### What is required
Only these lines of the data below are wanted: the one with "a file manager", the one with "Run Dangerzone CLI", and any lines between them, each repeated exactly.

### Records to process
----
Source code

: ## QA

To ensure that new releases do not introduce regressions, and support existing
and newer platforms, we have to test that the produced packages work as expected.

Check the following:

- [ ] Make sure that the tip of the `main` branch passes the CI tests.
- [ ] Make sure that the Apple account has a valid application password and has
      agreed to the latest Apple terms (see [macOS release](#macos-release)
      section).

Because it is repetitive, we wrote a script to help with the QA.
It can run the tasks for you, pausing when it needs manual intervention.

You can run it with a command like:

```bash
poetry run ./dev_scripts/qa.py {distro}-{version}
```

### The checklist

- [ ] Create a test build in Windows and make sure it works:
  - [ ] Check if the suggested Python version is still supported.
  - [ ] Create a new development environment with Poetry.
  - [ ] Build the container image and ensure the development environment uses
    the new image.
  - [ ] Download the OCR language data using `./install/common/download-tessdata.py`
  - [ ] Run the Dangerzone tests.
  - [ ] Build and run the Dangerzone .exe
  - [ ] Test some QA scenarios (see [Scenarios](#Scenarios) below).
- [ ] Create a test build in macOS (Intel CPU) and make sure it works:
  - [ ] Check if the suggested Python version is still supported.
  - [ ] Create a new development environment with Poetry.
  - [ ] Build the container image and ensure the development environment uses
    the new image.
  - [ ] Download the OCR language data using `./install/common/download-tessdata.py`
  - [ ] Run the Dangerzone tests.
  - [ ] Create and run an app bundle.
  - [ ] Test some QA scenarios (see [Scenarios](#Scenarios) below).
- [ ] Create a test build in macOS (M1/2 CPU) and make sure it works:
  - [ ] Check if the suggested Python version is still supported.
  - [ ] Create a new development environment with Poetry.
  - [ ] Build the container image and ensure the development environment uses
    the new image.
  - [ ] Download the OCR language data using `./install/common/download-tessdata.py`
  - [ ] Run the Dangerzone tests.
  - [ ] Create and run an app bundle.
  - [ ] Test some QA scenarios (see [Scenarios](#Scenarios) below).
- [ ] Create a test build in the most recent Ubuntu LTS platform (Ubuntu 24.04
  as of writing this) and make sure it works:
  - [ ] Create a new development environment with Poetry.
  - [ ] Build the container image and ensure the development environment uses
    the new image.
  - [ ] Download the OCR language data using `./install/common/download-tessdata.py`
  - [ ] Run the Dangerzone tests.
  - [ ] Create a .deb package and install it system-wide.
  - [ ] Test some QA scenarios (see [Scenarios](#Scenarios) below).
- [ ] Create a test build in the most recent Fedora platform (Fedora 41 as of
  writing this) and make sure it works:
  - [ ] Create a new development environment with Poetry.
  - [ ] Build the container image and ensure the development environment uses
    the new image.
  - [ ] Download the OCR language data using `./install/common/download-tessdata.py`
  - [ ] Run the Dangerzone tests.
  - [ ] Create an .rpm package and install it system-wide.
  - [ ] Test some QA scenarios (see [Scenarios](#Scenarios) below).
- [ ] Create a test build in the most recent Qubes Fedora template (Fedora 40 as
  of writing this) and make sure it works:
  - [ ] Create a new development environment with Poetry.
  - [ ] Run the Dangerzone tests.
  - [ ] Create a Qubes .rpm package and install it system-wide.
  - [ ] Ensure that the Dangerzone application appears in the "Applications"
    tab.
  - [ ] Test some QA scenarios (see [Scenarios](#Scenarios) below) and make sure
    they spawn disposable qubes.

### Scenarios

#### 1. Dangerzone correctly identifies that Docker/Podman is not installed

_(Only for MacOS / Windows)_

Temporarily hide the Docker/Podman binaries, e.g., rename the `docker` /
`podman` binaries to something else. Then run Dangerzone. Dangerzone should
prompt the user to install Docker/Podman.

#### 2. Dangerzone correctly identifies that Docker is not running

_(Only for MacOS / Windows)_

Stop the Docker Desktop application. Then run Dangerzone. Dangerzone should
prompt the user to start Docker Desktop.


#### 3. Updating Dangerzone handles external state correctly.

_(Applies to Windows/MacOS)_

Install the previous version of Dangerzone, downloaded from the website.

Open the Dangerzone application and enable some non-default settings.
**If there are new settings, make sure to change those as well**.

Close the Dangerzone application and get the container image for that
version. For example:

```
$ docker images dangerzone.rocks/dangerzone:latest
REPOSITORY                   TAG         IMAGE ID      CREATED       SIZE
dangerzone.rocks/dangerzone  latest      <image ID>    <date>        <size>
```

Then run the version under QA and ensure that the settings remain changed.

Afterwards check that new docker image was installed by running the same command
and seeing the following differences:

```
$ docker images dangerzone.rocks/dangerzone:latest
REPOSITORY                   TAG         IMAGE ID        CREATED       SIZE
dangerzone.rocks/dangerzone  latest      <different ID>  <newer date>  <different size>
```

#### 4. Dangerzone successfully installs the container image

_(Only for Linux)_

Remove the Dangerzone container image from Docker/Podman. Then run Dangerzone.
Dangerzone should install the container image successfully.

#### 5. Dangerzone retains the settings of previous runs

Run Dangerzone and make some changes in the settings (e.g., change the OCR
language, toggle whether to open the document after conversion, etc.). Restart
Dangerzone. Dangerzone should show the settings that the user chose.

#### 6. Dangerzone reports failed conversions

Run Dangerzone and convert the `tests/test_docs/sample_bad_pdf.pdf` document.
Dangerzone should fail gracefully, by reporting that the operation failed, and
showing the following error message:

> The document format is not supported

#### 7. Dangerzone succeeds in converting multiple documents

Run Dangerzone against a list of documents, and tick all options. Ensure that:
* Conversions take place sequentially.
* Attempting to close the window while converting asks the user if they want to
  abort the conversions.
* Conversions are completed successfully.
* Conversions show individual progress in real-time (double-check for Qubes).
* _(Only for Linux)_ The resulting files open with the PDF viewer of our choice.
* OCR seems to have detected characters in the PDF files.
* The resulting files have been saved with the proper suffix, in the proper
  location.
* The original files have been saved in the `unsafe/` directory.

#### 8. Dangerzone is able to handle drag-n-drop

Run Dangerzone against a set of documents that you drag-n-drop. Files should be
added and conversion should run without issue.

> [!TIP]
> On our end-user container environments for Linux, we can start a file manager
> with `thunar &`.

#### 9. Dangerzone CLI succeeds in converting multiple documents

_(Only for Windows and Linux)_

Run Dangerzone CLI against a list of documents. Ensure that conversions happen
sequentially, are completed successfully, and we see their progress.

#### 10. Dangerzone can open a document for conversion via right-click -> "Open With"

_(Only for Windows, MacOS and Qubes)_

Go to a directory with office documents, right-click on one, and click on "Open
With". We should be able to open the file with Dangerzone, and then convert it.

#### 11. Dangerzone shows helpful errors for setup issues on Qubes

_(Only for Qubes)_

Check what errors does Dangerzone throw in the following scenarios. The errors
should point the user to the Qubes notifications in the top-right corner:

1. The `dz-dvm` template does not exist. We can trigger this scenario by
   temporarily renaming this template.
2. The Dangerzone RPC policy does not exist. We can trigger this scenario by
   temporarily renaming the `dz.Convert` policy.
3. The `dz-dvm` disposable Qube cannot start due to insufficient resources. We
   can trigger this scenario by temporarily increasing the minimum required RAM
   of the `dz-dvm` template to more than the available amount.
----
### Completed task
> On our end-user container environments for Linux, we can start a file manager
> with `thunar &`.

#### 9. Dangerzone CLI succeeds in converting multiple documents

_(Only for Windows and Linux)_

Run Dangerzone CLI against a list of documents. Ensure that conversions happen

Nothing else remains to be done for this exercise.